Write every entry out again exactly, please, and skip the pictures.

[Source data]
»»
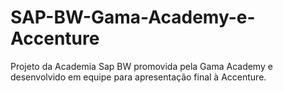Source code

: # SAP-BW-Gama-Academy-e-Accenture
Projeto da Academia Sap BW promovida pela Gama Academy e desenvolvido em equipe para apresentação final à Accenture.
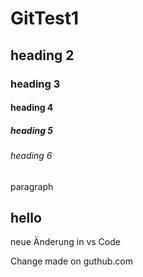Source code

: # GitTest1

## heading 2

### heading 3

#### heading 4

##### heading 5

###### heading 6

paragraph



## hello

neue Änderung in vs Code

Change made on guthub.com

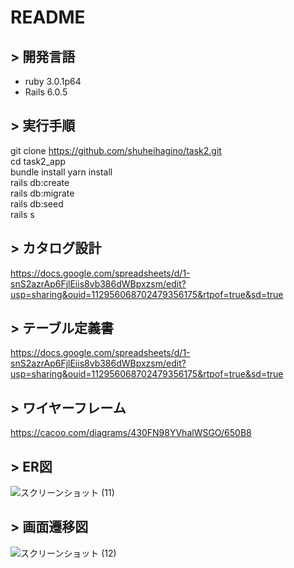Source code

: # README



## > 開発言語  
* ruby 3.0.1p64  
* Rails 6.0.5

## > 実行手順  
git clone https://github.com/shuheihagino/task2.git  
cd task2_app  
bundle install
yarn install  
rails db:create  
rails db:migrate  
rails db:seed  
rails s  

## >  カタログ設計 
https://docs.google.com/spreadsheets/d/1-snS2azrAp6FjlEiis8vb386dWBpxzsm/edit?usp=sharing&ouid=112956068702479356175&rtpof=true&sd=true

## >  テーブル定義書
https://docs.google.com/spreadsheets/d/1-snS2azrAp6FjlEiis8vb386dWBpxzsm/edit?usp=sharing&ouid=112956068702479356175&rtpof=true&sd=true

## >  ワイヤーフレーム
https://cacoo.com/diagrams/430FN98YVhalWSGO/650B8

## >  ER図
![スクリーンショット (11)](https://user-images.githubusercontent.com/103012128/169788985-340d1e23-1f94-412b-b547-0c88c8d5e3d5.png)

## >  画面遷移図 
![スクリーンショット (12)](https://user-images.githubusercontent.com/103012128/169788994-04983700-bc0f-4f97-86c2-5daeec35deab.png)
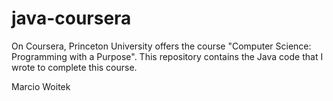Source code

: java-coursera
=============

On Coursera, Princeton University offers the course "Computer Science:
Programming with a Purpose". This repository contains the Java code that I
wrote to complete this course.

Marcio Woitek
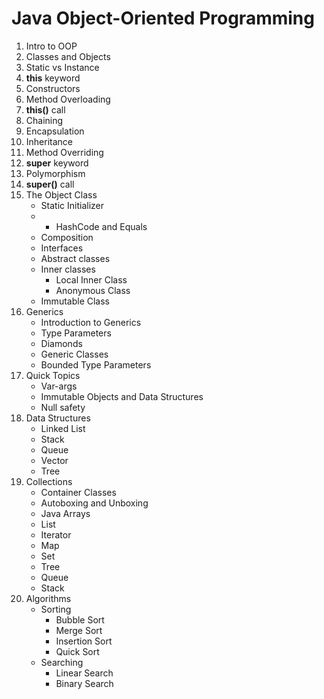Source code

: # Java Object-Oriented Programming

1. Intro to OOP
2. Classes and Objects
3. Static vs Instance
4. **this** keyword
5. Constructors
6. Method Overloading
7. **this()** call
8. Chaining
9. Encapsulation
10. Inheritance
11. Method Overriding
12. **super** keyword
13. Polymorphism
14. **super()** call
15. The Object Class
     * Static Initializer
     * 
         * HashCode and Equals
     * Composition
     * Interfaces
     * Abstract classes
     * Inner classes
         * Local Inner Class
         * Anonymous Class
     * Immutable Class
16. Generics
     * Introduction to Generics
     * Type Parameters
     * Diamonds
     * Generic Classes
     * Bounded Type Parameters
17. Quick Topics
     * Var-args
     * Immutable Objects and Data Structures
     * Null safety
18. Data Structures
     * Linked List
     * Stack
     * Queue
     * Vector
     * Tree
19. Collections
     * Container Classes
     * Autoboxing and Unboxing
     * Java Arrays
     * List
     * Iterator
     * Map
     * Set
     * Tree
     * Queue
     * Stack
20. Algorithms
     * Sorting
         * Bubble Sort
         * Merge Sort
         * Insertion Sort
         * Quick Sort
     * Searching
         * Linear Search
         * Binary Search 
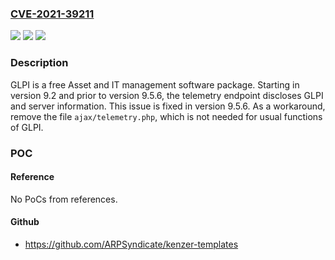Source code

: ### [CVE-2021-39211](https://cve.mitre.org/cgi-bin/cvename.cgi?name=CVE-2021-39211)
![](https://img.shields.io/static/v1?label=Product&message=glpi&color=blue)
![](https://img.shields.io/static/v1?label=Version&message=n%2Fa&color=blue)
![](https://img.shields.io/static/v1?label=Vulnerability&message=CWE-200%3A%20Exposure%20of%20Sensitive%20Information%20to%20an%20Unauthorized%20Actor&color=brighgreen)

### Description

GLPI is a free Asset and IT management software package. Starting in version 9.2 and prior to version 9.5.6, the telemetry endpoint discloses GLPI and server information. This issue is fixed in version 9.5.6. As a workaround, remove the file `ajax/telemetry.php`, which is not needed for usual functions of GLPI.

### POC

#### Reference
No PoCs from references.

#### Github
- https://github.com/ARPSyndicate/kenzer-templates

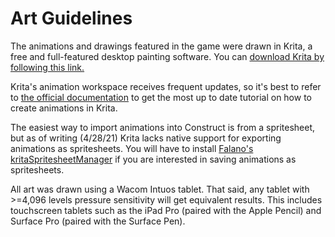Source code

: # Art Guidelines

The animations and drawings featured in the game were drawn in Krita, a free and full-featured desktop painting software. You can [download Krita by following this link.](https://krita.org/en/)

Krita's animation workspace receives frequent updates, so it's best to refer to [the official documentation](https://docs.krita.org/en/user_manual/animation.html) to get the most up to date tutorial on how to create animations in Krita.

The easiest way to import animations into Construct is from a spritesheet, but as of writing (4/28/21) Krita lacks native support for exporting animations as spritesheets. You will have to install [Falano's kritaSpritesheetManager](https://github.com/Falano/kritaSpritesheetManager) if you are interested in saving animations as spritesheets.

All art was drawn using a Wacom Intuos tablet. That said, any tablet with >=4,096 levels pressure sensitivity will get equivalent results. This includes touchscreen tablets such as the iPad Pro (paired with the Apple Pencil) and Surface Pro (paired with the Surface Pen).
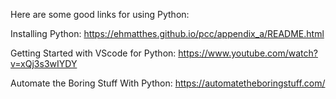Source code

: 
Here are some good links for using Python:

Installing Python:
https://ehmatthes.github.io/pcc/appendix_a/README.html

Getting Started with VScode for Python:
https://www.youtube.com/watch?v=xQj3s3wIYDY

Automate the Boring Stuff With Python:
https://automatetheboringstuff.com/

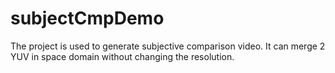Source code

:# subjectCmpDemo
The project is used to generate subjective comparison video. It can merge 2 YUV in space domain without changing the resolution.
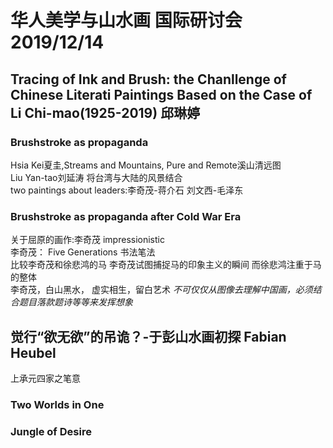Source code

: # 华人美学与山水画 国际研讨会 2019/12/14   
## Tracing of Ink and Brush: the Chanllenge of Chinese Literati Paintings Based on the Case of Li Chi-mao(1925-2019) 邱琳婷
### Brushstroke as propaganda
Hsia Kei夏圭,Streams and Mountains, Pure and Remote溪山清远图  
Liu Yan-tao刘延涛 将台湾与大陆的风景结合  
two paintings about leaders:李奇茂-蒋介石  刘文西-毛泽东  
### Brushstroke as propaganda after Cold War Era  
关于屈原的画作:李奇茂 impressionistic   
李奇茂： Five Generations 书法笔法  
比较李奇茂和徐悲鸿的马 李奇茂试图捕捉马的印象主义的瞬间 而徐悲鸿注重于马的整体  
李奇茂，白山黑水， 虚实相生，留白艺术  *不可仅仅从图像去理解中国画，必须结合题目落款题诗等等来发挥想象*
  
## 觉行“欲无欲”的吊诡？-于彭山水画初探 Fabian Heubel  
上承元四家之笔意  
### Two Worlds in One  
### Jungle of Desire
««
## Written response
Source code

: # SAP-BW-Gama-Academy-e-Accenture
Projeto da Academia Sap BW promovida pela Gama Academy e desenvolvido em equipe para apresentação final à Accenture.
Source code

: # GitTest1

## heading 2

### heading 3

#### heading 4

##### heading 5

###### heading 6

paragraph



## hello

neue Änderung in vs Code

Change made on guthub.com

Source code

: # README



## > 開発言語  
* ruby 3.0.1p64  
* Rails 6.0.5

## > 実行手順  
git clone https://github.com/shuheihagino/task2.git  
cd task2_app  
bundle install
yarn install  
rails db:create  
rails db:migrate  
rails db:seed  
rails s  

## >  カタログ設計 
https://docs.google.com/spreadsheets/d/1-snS2azrAp6FjlEiis8vb386dWBpxzsm/edit?usp=sharing&ouid=112956068702479356175&rtpof=true&sd=true

## >  テーブル定義書
https://docs.google.com/spreadsheets/d/1-snS2azrAp6FjlEiis8vb386dWBpxzsm/edit?usp=sharing&ouid=112956068702479356175&rtpof=true&sd=true

## >  ワイヤーフレーム
https://cacoo.com/diagrams/430FN98YVhalWSGO/650B8

## >  ER図
![スクリーンショット (11)](https://user-images.githubusercontent.com/103012128/169788985-340d1e23-1f94-412b-b547-0c88c8d5e3d5.png)

## >  画面遷移図 
![スクリーンショット (12)](https://user-images.githubusercontent.com/103012128/169788994-04983700-bc0f-4f97-86c2-5daeec35deab.png)
Source code

: java-coursera
=============

On Coursera, Princeton University offers the course "Computer Science:
Programming with a Purpose". This repository contains the Java code that I
wrote to complete this course.

Marcio Woitek
Source code

: # Java Object-Oriented Programming

1. Intro to OOP
2. Classes and Objects
3. Static vs Instance
4. **this** keyword
5. Constructors
6. Method Overloading
7. **this()** call
8. Chaining
9. Encapsulation
10. Inheritance
11. Method Overriding
12. **super** keyword
13. Polymorphism
14. **super()** call
15. The Object Class
     * Static Initializer
     * 
         * HashCode and Equals
     * Composition
     * Interfaces
     * Abstract classes
     * Inner classes
         * Local Inner Class
         * Anonymous Class
     * Immutable Class
16. Generics
     * Introduction to Generics
     * Type Parameters
     * Diamonds
     * Generic Classes
     * Bounded Type Parameters
17. Quick Topics
     * Var-args
     * Immutable Objects and Data Structures
     * Null safety
18. Data Structures
     * Linked List
     * Stack
     * Queue
     * Vector
     * Tree
19. Collections
     * Container Classes
     * Autoboxing and Unboxing
     * Java Arrays
     * List
     * Iterator
     * Map
     * Set
     * Tree
     * Queue
     * Stack
20. Algorithms
     * Sorting
         * Bubble Sort
         * Merge Sort
         * Insertion Sort
         * Quick Sort
     * Searching
         * Linear Search
         * Binary Search 
Source code

: ### [CVE-2021-39211](https://cve.mitre.org/cgi-bin/cvename.cgi?name=CVE-2021-39211)
![](https://img.shields.io/static/v1?label=Product&message=glpi&color=blue)
![](https://img.shields.io/static/v1?label=Version&message=n%2Fa&color=blue)
![](https://img.shields.io/static/v1?label=Vulnerability&message=CWE-200%3A%20Exposure%20of%20Sensitive%20Information%20to%20an%20Unauthorized%20Actor&color=brighgreen)

### Description

GLPI is a free Asset and IT management software package. Starting in version 9.2 and prior to version 9.5.6, the telemetry endpoint discloses GLPI and server information. This issue is fixed in version 9.5.6. As a workaround, remove the file `ajax/telemetry.php`, which is not needed for usual functions of GLPI.

### POC

#### Reference
No PoCs from references.

#### Github
- https://github.com/ARPSyndicate/kenzer-templates

Source code

: # Art Guidelines

The animations and drawings featured in the game were drawn in Krita, a free and full-featured desktop painting software. You can [download Krita by following this link.](https://krita.org/en/)

Krita's animation workspace receives frequent updates, so it's best to refer to [the official documentation](https://docs.krita.org/en/user_manual/animation.html) to get the most up to date tutorial on how to create animations in Krita.

The easiest way to import animations into Construct is from a spritesheet, but as of writing (4/28/21) Krita lacks native support for exporting animations as spritesheets. You will have to install [Falano's kritaSpritesheetManager](https://github.com/Falano/kritaSpritesheetManager) if you are interested in saving animations as spritesheets.

All art was drawn using a Wacom Intuos tablet. That said, any tablet with >=4,096 levels pressure sensitivity will get equivalent results. This includes touchscreen tablets such as the iPad Pro (paired with the Apple Pencil) and Surface Pro (paired with the Surface Pen).
Source code

: 
Here are some good links for using Python:

Installing Python:
https://ehmatthes.github.io/pcc/appendix_a/README.html

Getting Started with VScode for Python:
https://www.youtube.com/watch?v=xQj3s3wIYDY

Automate the Boring Stuff With Python:
https://automatetheboringstuff.com/

Source code

:# subjectCmpDemo
The project is used to generate subjective comparison video. It can merge 2 YUV in space domain without changing the resolution.
Source code

: # 华人美学与山水画 国际研讨会 2019/12/14   
## Tracing of Ink and Brush: the Chanllenge of Chinese Literati Paintings Based on the Case of Li Chi-mao(1925-2019) 邱琳婷
### Brushstroke as propaganda
Hsia Kei夏圭,Streams and Mountains, Pure and Remote溪山清远图  
Liu Yan-tao刘延涛 将台湾与大陆的风景结合  
two paintings about leaders:李奇茂-蒋介石  刘文西-毛泽东  
### Brushstroke as propaganda after Cold War Era  
关于屈原的画作:李奇茂 impressionistic   
李奇茂： Five Generations 书法笔法  
比较李奇茂和徐悲鸿的马 李奇茂试图捕捉马的印象主义的瞬间 而徐悲鸿注重于马的整体  
李奇茂，白山黑水， 虚实相生，留白艺术  *不可仅仅从图像去理解中国画，必须结合题目落款题诗等等来发挥想象*
  
## 觉行“欲无欲”的吊诡？-于彭山水画初探 Fabian Heubel  
上承元四家之笔意  
### Two Worlds in One  
### Jungle of Desire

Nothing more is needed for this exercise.